The testimony on behalf of the state, in substance, is that the defendant in this case was in charge of the Deer Creek Elevator, located on the Frisco right of way in the town of Lamont, Okla.; the Deer Creek Elevator was located a short distance from the Spencer Grain Co.'s elevator. On the night of the 25th of August, 1934, a box car was set near the Spencer Grain Co.'s elevator; the elevator was broken into and the company's motors started, and when discovered there had been loaded, into the box car that had been set at the Spencer Grain Co.'s elevator, 187 bushel and 40 pounds of wheat, of the value of $176.41.

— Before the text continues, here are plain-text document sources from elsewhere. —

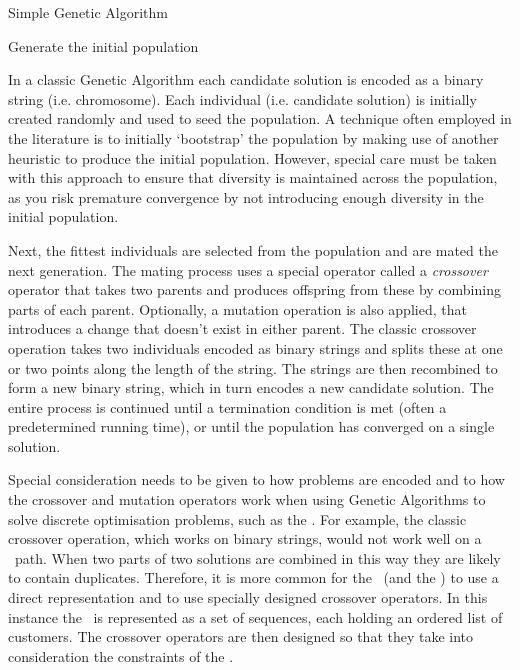 \begin{algorithm}[H]
   \caption{Simple Genetic Algorithm}
   Generate the initial population\\
\end{algorithm}

In a classic Genetic Algorithm each candidate solution is encoded as a binary string (i.e. chromosome). Each individual (i.e. candidate solution) is initially created randomly and used to seed the population. A technique often employed in the literature is to initially `bootstrap' the population by making use of another heuristic to produce the initial population. However, special care must be taken with this approach to ensure that diversity is maintained across the population, as you risk premature convergence by not introducing enough diversity in the initial population. 

Next, the fittest individuals are selected from the population and are mated the next generation. The mating process uses a special operator called a \emph{crossover} operator that takes two parents and produces offspring from these by combining parts of each parent. Optionally, a mutation operation is also applied, that introduces a change that doesn't exist in either parent. The classic crossover operation takes two individuals encoded as binary strings and splits these at one or two points along the length of the string. The strings are then recombined to form a new binary string, which in turn encodes a new candidate solution. The entire process is continued until a termination condition is met (often a predetermined running time), or until the population has converged on a single solution.

Special consideration needs to be given to how problems are encoded and to how the crossover and mutation operators work when using Genetic Algorithms to solve discrete optimisation problems, such as the \VRP. For example, the classic crossover operation, which works on binary strings, would not work well on a \TSP\ path. When two parts of two solutions are combined in this way they are likely to contain duplicates. Therefore, it is more common for the \VRP\ (and the \TSP) to use a direct representation and to use specially designed crossover operators. In this instance the \VRP\ is represented as a set of sequences, each holding an ordered list of customers. The crossover operators are then designed so that they take into consideration the constraints of the \VRP.

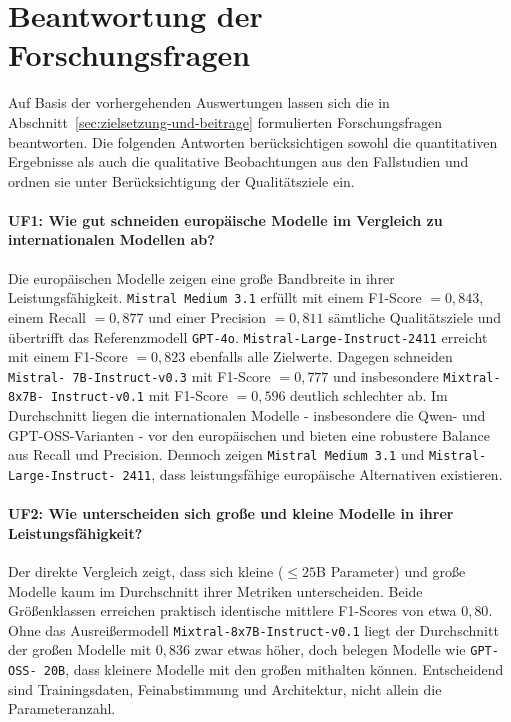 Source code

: \section{Beantwortung der Forschungsfragen}\label{sec:antworten-auf-forschungsfragen}

Auf Basis der vorhergehenden Auswertungen lassen sich die in Abschnitt~\ref{sec:zielsetzung-und-beitrage} formulierten Forschungsfragen beantworten. Die folgenden Antworten berücksichtigen sowohl die quantitativen Ergebnisse als auch die qualitative Beobachtungen aus den Fallstudien und ordnen sie unter Berücksichtigung der Qualitätsziele ein.

\paragraph{UF1: Wie gut schneiden europäische Modelle im Vergleich zu internationalen Modellen ab?}

Die europäischen Modelle zeigen eine große Bandbreite in ihrer Leistungsfähigkeit. \texttt{Mistral Medium 3.1} erfüllt mit einem F1-Score $= 0{,}843$, einem Recall $= 0{,}877$ und einer Precision $= 0{,}811$ sämtliche Qualitätsziele und übertrifft das Referenzmodell \texttt{GPT-4o}. \texttt{Mistral-Large-Instruct-2411} erreicht mit einem F1-Score $= 0{,}823$ ebenfalls alle Zielwerte. Dagegen schneiden \texttt{Mistral-\linebreak~7B-Instruct-v0.3} mit F1-Score $= 0{,}777$ und insbesondere \texttt{Mixtral-8x7B-\linebreak~Instruct-v0.1} mit F1-Score $= 0{,}596$ deutlich schlechter ab. Im Durchschnitt liegen die internationalen Modelle - insbesondere die Qwen- und GPT-OSS-Varianten - vor den europäischen und bieten eine robustere Balance aus Recall und Precision. Dennoch zeigen \texttt{Mistral Medium 3.1} und \texttt{Mistral-Large-Instruct-\linebreak~2411}, dass leistungsfähige europäische Alternativen existieren.

\paragraph{UF2: Wie unterscheiden sich große und kleine Modelle in ihrer Leistungsfähigkeit?}

Der direkte Vergleich zeigt, dass sich kleine ($\leq 25$B Parameter) und große Modelle kaum im Durchschnitt ihrer Metriken unterscheiden. Beide Größenklassen erreichen praktisch identische mittlere F1-Scores von etwa $0{,}80$. Ohne das Ausreißermodell \texttt{Mixtral-8x7B-Instruct-v0.1} liegt der Durchschnitt der großen Modelle mit $0{,}836$ zwar etwas höher, doch belegen Modelle wie \texttt{GPT-OSS-\linebreak~20B}, dass kleinere Modelle mit den großen mithalten können. Entscheidend sind Trainingsdaten, Feinabstimmung und Architektur, nicht allein die Parameteranzahl.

The evidence shows that the car set at the Spencer Grain Company's elevator was at the close of the day the afternoon before the alleged burglary had been set at the Deer Creek Elevator, and that tracks along the railroad track showed the car had been moved from the Deer Creek Elevator to the Spencer Grain Co.'s elevator and attachments connected so as to load wheat from the Spencer Grain Co.'s elevator into the box car; a ladder and wire stretchers owned by the defendant and used by the defendant in this case at the Deer Creek Elevator were found at the Spencer Grain Company, the ladder being attached to the door on the box car in which the wheat was being loaded when it was discovered the motors of the Spencer Grain Company were running and the owner called by parties to came to the elevator.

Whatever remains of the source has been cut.